Direction: Guillermo Del Toro
Country: USA
Cleverly helmed by Guillermo Del Toro, Nightmare Alley is less fantastic than The Shape of Water (2017) but more atmospherically noir in the true sense of a thriller. Based on the novel by William Lindsay Gresham, which had been adapted to the screen in 1947 by Edmund Goulding, the film boasts an amazing cast with A-listers, an intriguing energy and alluring visuals.
By following the obscure path of Stan Carlisle (Bradley Cooper) - a manipulative, remorseless and tremendously greedy con artist - one comes to the conclusion that the miasma of misplaced morality that permeates this story can be fascinating and disturbing in an equal manner. Stan joins a bizarre traveling-show as a carny, first working with Clem (Willem Dafoe), whose number consists of a caged man/beast who decapitates a hen with his teeth, and then with the clairvoyant Zeena (Toni Colette) and her alcoholic husband, Pete (David Strathairn). After learning the tricks of Mentalism with the latter, he leaves the fair with his good-natured sweetheart, Molly (Rooney Mara), in search for their own gigs.
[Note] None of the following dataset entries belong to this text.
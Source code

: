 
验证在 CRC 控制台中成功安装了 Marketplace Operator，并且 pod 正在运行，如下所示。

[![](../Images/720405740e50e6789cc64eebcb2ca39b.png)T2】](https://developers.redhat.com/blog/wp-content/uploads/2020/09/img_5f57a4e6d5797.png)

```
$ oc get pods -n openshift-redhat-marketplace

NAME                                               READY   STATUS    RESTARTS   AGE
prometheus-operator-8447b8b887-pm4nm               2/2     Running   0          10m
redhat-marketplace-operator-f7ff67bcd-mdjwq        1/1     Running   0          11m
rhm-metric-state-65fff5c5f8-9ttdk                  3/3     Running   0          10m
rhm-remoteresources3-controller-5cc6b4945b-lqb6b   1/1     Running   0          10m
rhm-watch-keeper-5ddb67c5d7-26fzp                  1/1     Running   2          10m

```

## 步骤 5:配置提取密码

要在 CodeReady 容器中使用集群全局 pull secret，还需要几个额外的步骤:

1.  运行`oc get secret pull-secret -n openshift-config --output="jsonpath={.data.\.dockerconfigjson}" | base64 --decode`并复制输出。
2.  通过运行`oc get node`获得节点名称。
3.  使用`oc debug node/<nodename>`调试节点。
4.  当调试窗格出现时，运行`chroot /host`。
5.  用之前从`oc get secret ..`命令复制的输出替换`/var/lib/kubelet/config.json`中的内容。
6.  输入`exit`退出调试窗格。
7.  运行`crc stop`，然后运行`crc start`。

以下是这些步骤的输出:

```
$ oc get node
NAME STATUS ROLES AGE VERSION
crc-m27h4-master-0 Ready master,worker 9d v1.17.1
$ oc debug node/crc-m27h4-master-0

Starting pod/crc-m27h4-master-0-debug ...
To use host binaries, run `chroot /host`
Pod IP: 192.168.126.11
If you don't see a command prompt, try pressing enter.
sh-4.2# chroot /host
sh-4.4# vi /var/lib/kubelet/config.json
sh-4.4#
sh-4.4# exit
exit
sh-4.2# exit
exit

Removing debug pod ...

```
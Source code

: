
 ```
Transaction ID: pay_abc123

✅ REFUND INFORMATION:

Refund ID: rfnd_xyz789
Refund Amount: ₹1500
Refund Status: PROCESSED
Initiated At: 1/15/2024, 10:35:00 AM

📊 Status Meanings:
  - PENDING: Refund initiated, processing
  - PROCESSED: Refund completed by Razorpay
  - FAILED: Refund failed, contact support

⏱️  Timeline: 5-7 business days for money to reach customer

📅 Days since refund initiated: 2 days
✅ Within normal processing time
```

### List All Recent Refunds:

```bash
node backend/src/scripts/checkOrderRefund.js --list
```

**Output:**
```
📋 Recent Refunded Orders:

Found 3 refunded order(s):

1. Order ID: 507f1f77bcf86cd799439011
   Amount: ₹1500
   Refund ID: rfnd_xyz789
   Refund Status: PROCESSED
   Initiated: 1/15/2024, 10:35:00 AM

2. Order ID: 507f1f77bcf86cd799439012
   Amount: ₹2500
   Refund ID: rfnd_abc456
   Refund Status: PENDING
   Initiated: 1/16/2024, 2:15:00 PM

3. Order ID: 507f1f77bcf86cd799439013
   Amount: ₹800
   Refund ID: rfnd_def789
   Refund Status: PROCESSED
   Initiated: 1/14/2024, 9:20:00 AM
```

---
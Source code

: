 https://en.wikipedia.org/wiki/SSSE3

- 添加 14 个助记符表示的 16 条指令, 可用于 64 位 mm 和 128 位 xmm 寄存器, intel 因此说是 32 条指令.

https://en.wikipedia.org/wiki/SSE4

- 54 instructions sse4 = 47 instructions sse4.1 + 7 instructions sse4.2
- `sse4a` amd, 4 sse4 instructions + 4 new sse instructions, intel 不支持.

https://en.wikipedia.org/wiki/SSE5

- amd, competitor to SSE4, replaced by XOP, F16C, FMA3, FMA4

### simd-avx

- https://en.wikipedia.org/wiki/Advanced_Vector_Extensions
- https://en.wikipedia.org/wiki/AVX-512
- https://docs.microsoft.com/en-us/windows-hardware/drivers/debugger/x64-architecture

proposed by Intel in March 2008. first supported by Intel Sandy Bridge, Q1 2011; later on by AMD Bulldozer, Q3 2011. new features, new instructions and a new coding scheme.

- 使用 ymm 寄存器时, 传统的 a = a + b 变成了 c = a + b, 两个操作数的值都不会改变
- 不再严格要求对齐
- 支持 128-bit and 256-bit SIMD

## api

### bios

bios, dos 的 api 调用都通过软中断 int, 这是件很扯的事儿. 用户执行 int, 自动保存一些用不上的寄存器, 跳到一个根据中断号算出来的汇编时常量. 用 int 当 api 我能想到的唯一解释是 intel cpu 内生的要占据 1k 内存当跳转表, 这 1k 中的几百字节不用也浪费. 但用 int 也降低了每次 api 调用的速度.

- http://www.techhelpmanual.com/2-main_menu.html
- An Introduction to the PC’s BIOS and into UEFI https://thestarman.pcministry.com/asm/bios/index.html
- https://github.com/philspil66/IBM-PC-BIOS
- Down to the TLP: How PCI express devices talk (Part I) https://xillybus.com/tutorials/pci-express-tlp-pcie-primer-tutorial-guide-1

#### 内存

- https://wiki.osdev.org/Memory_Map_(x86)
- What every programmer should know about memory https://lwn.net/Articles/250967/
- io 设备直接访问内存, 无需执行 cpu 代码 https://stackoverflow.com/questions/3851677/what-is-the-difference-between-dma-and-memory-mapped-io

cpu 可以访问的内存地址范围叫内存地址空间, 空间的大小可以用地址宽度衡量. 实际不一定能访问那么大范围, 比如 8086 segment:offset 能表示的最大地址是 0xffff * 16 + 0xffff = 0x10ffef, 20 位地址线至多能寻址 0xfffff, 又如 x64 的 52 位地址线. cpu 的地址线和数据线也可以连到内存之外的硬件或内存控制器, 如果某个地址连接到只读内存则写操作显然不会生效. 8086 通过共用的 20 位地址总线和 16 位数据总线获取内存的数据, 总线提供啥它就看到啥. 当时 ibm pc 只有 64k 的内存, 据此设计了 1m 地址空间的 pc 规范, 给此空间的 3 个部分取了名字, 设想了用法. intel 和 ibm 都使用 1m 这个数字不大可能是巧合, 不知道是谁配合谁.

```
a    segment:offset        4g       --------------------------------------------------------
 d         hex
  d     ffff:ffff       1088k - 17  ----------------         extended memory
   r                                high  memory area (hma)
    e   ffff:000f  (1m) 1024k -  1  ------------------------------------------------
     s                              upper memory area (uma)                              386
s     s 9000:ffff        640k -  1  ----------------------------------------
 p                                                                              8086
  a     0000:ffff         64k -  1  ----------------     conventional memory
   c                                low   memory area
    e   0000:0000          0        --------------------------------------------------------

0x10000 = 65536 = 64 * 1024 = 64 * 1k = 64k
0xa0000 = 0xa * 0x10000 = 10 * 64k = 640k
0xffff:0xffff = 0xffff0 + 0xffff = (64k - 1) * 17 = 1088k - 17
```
Two years later, they’re holding a fruitful show in Chicago, but his ambitious nature leads him to a dangerous, if financially rewarding, pact with Dr. Lilith Ritter (Cate Blanchett), a seductive psychologist who had defied his psychic abilities in the first time they crossed paths.
There’s nothing really groundbreaking here, even considering that this dark and lurid thriller comes from a director who has firmly established himself as an innovator. Nightmare Alley plays more like an ever-shifting, lopsided endeavor that finds the right magic to catch us in a villainously astute manner. It boasts a great conclusion, by the way.